Connecticut Superior Court, Judicial District of Ansonia-Milford at Milford
Mar 27, 2000
2000 Ct. Sup. 3792 (Conn. Super. Ct. 2000)

Opinion

No. CV99 06 77 97

March 27, 2000


MEMORANDUM OF DECISION


This is an action to replevy a 1964 Caterpillar bulldozer and other personal property of plaintiff in defendant's possession, to which defendant asserted defenses of set-off and accord and satisfaction and counterclaimed for money due him from plaintiff. At a prior hearing, the prejudgement remedy of replevin was denied, and the complaint and counterclaim were tried to the court.

At trial, plaintiff testified that he hired defendant to assist him in building a restaurant and store on his property in Branford, to be paid $100.00 cash per day. He further testified that defendant began work with him in May of 1998 and left the job on September 22, 1998. He testified that he paid plaintiff in cash weekly for the days he worked the prior week plus reimbursement for supplies and/or expenses. With respect to the bulldozer, plaintiff testified that he and defendant had both a friendship and a working relationship, and that he had loaned the defendant the bulldozer to use on defendant's farm in August of 1998, but that he was not allowed to retrieve it when he went to pick it up in June of 1999. He valued the bulldozer at $5000.

Defendant testified that the terms of their oral agreement were that plaintiff was to pay him $20.00 per hour for time spent on the construction job, payable $100.00 cash per day during the construction period, with the balance to be paid after the business opened. He further claimed that the bulldozer was lent to him as collateral against the unpaid balance due for his services. Defendant offered his records to show the hours he worked and amounts he was paid, claiming a balance due of $11,140.00, for which he was willing to keep the bulldozer as an accord and satisfaction.

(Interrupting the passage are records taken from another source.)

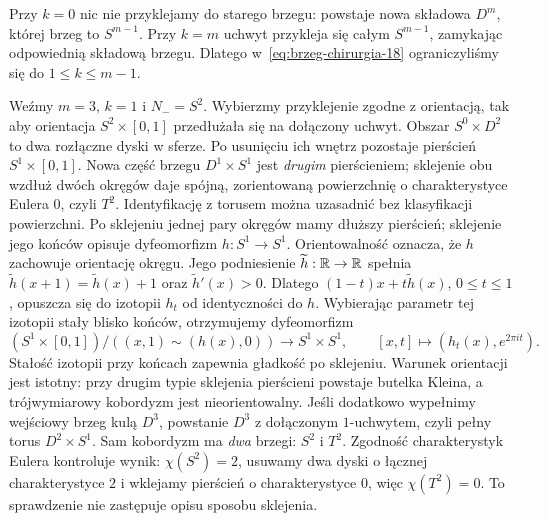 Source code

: \begin{uwaga}
Przy $k=0$ nic nie przyklejamy do starego
brzegu: powstaje nowa składowa $D^m$,
której brzeg to $S^{m-1}$. Przy $k=m$
uchwyt przykleja się całym $S^{m-1}$,
zamykając odpowiednią składową brzegu.
Dlatego w~\eqref{eq:brzeg-chirurgia-18}
ograniczyliśmy się do $1\leq k\leq m-1$.
\end{uwaga}

\begin{przyklad}
\label{prz:sfera-torus-chirurgia-18}
Weźmy $m=3$, $k=1$ i $N_-=S^2$.
Wybierzmy przyklejenie zgodne z orientacją,
tak aby orientacja $S^2\times[0,1]$ przedłużała się
na dołączony uchwyt.
Obszar $S^0\times D^2$ to dwa rozłączne
dyski w sferze. Po usunięciu ich wnętrz
pozostaje pierścień $S^1\times[0,1]$.
Nowa część brzegu $D^1\times S^1$
jest \emph{drugim} pierścieniem; sklejenie
obu wzdłuż dwóch okręgów daje spójną, zorientowaną
powierzchnię o charakterystyce Eulera $0$, czyli $T^2$.
Identyfikację z torusem można uzasadnić bez klasyfikacji powierzchni.
Po sklejeniu jednej pary okręgów mamy dłuższy pierścień;
sklejenie jego końców opisuje dyfeomorfizm $h:S^1\to S^1$.
Orientowalność oznacza, że $h$ zachowuje orientację okręgu.
Jego podniesienie $\widetilde h:\mathbb{R}\to\mathbb{R}$ spełnia
$\widetilde h(x+1)=\widetilde h(x)+1$ oraz $\widetilde h'(x)>0$.
Dlatego $(1-t)x+t\widetilde h(x)$, $0\leq t\leq1$,
opuszcza się do izotopii $h_t$ od identyczności do $h$.
Wybierając parametr tej izotopii stały blisko końców,
otrzymujemy dyfeomorfizm
\[
 (S^1\times[0,1])/((x,1)\sim(h(x),0))\longrightarrow S^1\times S^1,
 \qquad [x,t]\longmapsto(h_t(x),e^{2\pi it}).
\]
Stałość izotopii przy końcach zapewnia gładkość po sklejeniu.
Warunek orientacji jest istotny: przy drugim typie
sklejenia pierścieni powstaje butelka Kleina,
a trójwymiarowy kobordyzm jest nieorientowalny.
Jeśli dodatkowo wypełnimy wejściowy brzeg
kulą $D^3$, powstanie $D^3$ z dołączonym
$1$-uchwytem, czyli pełny torus $D^2\times S^1$.
Sam kobordyzm ma \emph{dwa} brzegi: $S^2$ i $T^2$.
Zgodność charakterystyk Eulera kontroluje
wynik: $\chi(S^2)=2$, usuwamy dwa dyski
o łącznej charakterystyce $2$ i wklejamy
pierścień o charakterystyce $0$, więc
$\chi(T^2)=0$. To sprawdzenie nie zastępuje
opisu sposobu sklejenia.
\end{przyklad}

It is interesting to note that both parties' records show that plaintiff paid defendant $13,700.00, but even though both parties claim to have made their records contemporaneously, the amounts and dates of payment do not otherwise agree except as to the total amount paid. Plaintiff testified that the job was not getting done to his satisfaction, that although defendant had worked long and hard hours in the beginning, the job was dragging as it approached the targeted completion date, that defendant stopped showing up regularly and that he discharged defendant with a final cash payment of $700.00 on September 22, 1998.

Defendant's records show that he worked continuously on the project through early September, when he also took on a paving project with another party and worked both jobs until the Certificate of Occupancy was issued for the restaurant in October and that the last payment he received was $2000.00 cash on October 26. He claimed he was entitled to keep the bulldozer as collateral when plaintiff refused to pay the alleged remaining balance due.

Since this was an oral agreement between the parties with payment in cash and each party keeping their own records, the court must decide the case based on whether or not each party has met its burden of proof. Plaintiff's ownership of the bulldozer and other property was not disputed; the issue is whether or not defendant is entitled to retain the bulldozer as a set-off or as an accord and satisfaction.

By way of counterclaim and set-off, defendant has failed to sustain his burden of proof as to the amount claimed due. His own records show regular weekly payments of $500.00 to 700.00 per week cash up until he started working a second job and then a lump sum payment after the restaurant opened.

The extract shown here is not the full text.